======== Excerpted records ========
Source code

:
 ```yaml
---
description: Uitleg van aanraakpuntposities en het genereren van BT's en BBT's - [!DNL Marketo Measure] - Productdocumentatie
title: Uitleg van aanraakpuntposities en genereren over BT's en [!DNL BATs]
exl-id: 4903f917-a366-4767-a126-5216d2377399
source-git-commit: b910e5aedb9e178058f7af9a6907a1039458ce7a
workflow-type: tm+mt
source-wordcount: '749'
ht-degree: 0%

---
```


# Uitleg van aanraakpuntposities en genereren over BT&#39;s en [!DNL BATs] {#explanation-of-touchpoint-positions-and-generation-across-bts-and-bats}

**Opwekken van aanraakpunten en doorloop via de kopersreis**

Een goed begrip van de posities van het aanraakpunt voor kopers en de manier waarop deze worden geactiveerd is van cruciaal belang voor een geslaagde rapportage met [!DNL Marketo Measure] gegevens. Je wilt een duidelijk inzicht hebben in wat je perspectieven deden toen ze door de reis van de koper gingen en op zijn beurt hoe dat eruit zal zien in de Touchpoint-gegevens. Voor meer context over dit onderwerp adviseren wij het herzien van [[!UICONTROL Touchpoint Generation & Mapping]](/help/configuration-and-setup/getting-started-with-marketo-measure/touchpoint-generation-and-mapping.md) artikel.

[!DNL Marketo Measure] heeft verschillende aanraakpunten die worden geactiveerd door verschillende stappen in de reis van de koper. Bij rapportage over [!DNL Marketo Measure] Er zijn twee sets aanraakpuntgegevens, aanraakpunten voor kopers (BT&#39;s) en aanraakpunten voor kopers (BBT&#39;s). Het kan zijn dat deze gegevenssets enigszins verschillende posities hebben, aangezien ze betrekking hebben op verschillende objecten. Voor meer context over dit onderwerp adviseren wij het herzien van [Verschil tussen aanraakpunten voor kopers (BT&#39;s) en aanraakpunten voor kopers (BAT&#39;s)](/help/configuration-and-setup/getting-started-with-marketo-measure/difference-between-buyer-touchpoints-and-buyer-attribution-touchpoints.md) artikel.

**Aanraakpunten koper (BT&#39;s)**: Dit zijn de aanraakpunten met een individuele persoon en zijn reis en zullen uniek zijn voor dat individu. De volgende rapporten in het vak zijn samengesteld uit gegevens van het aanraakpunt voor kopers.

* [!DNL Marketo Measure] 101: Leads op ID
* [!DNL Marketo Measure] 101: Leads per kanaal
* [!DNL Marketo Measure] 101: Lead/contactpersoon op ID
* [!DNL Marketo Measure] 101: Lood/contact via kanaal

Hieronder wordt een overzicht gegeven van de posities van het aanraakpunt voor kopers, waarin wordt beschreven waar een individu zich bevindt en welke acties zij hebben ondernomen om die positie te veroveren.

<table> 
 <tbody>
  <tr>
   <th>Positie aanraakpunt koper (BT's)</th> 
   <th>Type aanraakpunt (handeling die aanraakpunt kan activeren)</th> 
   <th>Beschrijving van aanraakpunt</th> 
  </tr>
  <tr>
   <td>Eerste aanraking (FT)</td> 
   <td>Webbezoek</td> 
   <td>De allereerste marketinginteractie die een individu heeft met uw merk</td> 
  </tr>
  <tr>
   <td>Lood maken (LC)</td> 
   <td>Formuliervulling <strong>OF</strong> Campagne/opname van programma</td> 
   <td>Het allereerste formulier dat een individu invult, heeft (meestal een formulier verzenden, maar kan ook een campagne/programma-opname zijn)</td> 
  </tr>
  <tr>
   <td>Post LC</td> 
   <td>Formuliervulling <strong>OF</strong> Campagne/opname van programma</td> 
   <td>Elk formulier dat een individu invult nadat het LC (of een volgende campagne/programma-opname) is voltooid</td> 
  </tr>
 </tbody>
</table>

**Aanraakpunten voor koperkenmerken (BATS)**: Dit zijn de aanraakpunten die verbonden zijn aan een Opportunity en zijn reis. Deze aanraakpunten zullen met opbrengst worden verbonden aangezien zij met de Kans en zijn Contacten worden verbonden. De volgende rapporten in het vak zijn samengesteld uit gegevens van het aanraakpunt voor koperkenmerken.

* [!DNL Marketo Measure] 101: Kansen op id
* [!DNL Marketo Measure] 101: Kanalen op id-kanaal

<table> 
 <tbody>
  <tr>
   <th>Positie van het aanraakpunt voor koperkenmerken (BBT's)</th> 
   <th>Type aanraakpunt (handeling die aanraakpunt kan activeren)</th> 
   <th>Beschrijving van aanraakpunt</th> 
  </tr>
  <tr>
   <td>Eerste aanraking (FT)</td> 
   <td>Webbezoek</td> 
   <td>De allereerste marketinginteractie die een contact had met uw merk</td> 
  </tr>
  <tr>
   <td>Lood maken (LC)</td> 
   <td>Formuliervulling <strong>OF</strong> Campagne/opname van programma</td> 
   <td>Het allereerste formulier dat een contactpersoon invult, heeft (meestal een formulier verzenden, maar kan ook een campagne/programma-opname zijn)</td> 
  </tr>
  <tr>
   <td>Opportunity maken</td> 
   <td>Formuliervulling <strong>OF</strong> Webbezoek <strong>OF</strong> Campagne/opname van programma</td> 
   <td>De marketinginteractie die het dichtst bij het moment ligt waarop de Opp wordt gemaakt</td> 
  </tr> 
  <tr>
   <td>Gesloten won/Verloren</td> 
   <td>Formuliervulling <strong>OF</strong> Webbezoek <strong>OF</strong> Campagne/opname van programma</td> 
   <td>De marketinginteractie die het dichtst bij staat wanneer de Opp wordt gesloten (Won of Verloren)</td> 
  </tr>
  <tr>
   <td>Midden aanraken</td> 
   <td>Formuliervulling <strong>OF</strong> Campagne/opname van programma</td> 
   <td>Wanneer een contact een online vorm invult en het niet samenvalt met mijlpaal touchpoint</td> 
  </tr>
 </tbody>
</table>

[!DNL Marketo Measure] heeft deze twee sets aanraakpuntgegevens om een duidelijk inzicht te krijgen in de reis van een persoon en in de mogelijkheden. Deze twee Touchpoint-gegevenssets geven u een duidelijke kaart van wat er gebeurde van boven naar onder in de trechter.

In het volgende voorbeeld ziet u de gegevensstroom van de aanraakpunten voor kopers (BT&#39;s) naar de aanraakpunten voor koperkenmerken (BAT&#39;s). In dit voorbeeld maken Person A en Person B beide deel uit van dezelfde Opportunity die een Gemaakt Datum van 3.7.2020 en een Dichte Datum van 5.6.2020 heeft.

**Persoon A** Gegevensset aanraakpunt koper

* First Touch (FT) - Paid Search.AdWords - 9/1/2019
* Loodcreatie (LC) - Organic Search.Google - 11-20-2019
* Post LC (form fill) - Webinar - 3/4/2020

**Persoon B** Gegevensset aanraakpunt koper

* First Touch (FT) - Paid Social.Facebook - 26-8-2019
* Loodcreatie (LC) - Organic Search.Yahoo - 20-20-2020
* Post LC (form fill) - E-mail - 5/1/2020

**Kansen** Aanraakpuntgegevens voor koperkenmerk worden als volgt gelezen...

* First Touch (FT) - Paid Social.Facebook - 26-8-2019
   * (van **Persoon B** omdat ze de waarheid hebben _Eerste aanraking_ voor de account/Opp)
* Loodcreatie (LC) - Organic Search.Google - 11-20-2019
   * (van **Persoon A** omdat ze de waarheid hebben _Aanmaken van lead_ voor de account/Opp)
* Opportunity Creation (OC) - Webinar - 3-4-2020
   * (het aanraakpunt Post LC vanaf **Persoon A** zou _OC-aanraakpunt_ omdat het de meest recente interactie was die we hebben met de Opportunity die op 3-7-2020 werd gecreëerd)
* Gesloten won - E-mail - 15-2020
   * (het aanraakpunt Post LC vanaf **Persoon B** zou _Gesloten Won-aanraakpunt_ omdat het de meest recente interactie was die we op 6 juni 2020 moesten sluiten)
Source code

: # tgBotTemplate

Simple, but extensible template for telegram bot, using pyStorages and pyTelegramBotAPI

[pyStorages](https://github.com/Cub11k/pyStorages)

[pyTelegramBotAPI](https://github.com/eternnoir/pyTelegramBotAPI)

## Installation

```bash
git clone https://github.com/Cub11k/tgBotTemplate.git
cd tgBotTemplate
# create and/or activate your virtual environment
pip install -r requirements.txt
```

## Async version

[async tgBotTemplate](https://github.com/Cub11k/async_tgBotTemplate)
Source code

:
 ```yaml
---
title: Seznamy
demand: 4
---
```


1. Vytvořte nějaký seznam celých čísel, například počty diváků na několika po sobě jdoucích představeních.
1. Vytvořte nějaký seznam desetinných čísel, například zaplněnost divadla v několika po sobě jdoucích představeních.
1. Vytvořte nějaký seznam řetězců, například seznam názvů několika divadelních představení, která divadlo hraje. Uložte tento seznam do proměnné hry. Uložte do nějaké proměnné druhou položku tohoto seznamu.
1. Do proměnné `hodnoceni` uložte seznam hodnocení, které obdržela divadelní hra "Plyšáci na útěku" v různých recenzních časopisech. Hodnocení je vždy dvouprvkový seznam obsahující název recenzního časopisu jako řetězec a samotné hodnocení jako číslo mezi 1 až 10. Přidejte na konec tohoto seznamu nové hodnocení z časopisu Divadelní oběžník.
========
Everything from the first line of the listing above through the line holding "Een goed begrip" must be retyped exactly; nothing else belongs in the reply.

Source code

:
 ```yaml
---
description: Uitleg van aanraakpuntposities en het genereren van BT's en BBT's - [!DNL Marketo Measure] - Productdocumentatie
title: Uitleg van aanraakpuntposities en genereren over BT's en [!DNL BATs]
exl-id: 4903f917-a366-4767-a126-5216d2377399
source-git-commit: b910e5aedb9e178058f7af9a6907a1039458ce7a
workflow-type: tm+mt
source-wordcount: '749'
ht-degree: 0%

---
```


# Uitleg van aanraakpuntposities en genereren over BT&#39;s en [!DNL BATs] {#explanation-of-touchpoint-positions-and-generation-across-bts-and-bats}

**Opwekken van aanraakpunten en doorloop via de kopersreis**

Een goed begrip van de posities van het aanraakpunt voor kopers en de manier waarop deze worden geactiveerd is van cruciaal belang voor een geslaagde rapportage met [!DNL Marketo Measure] gegevens. Je wilt een duidelijk inzicht hebben in wat je perspectieven deden toen ze door de reis van de koper gingen en op zijn beurt hoe dat eruit zal zien in de Touchpoint-gegevens. Voor meer context over dit onderwerp adviseren wij het herzien van [[!UICONTROL Touchpoint Generation & Mapping]](/help/configuration-and-setup/getting-started-with-marketo-measure/touchpoint-generation-and-mapping.md) artikel.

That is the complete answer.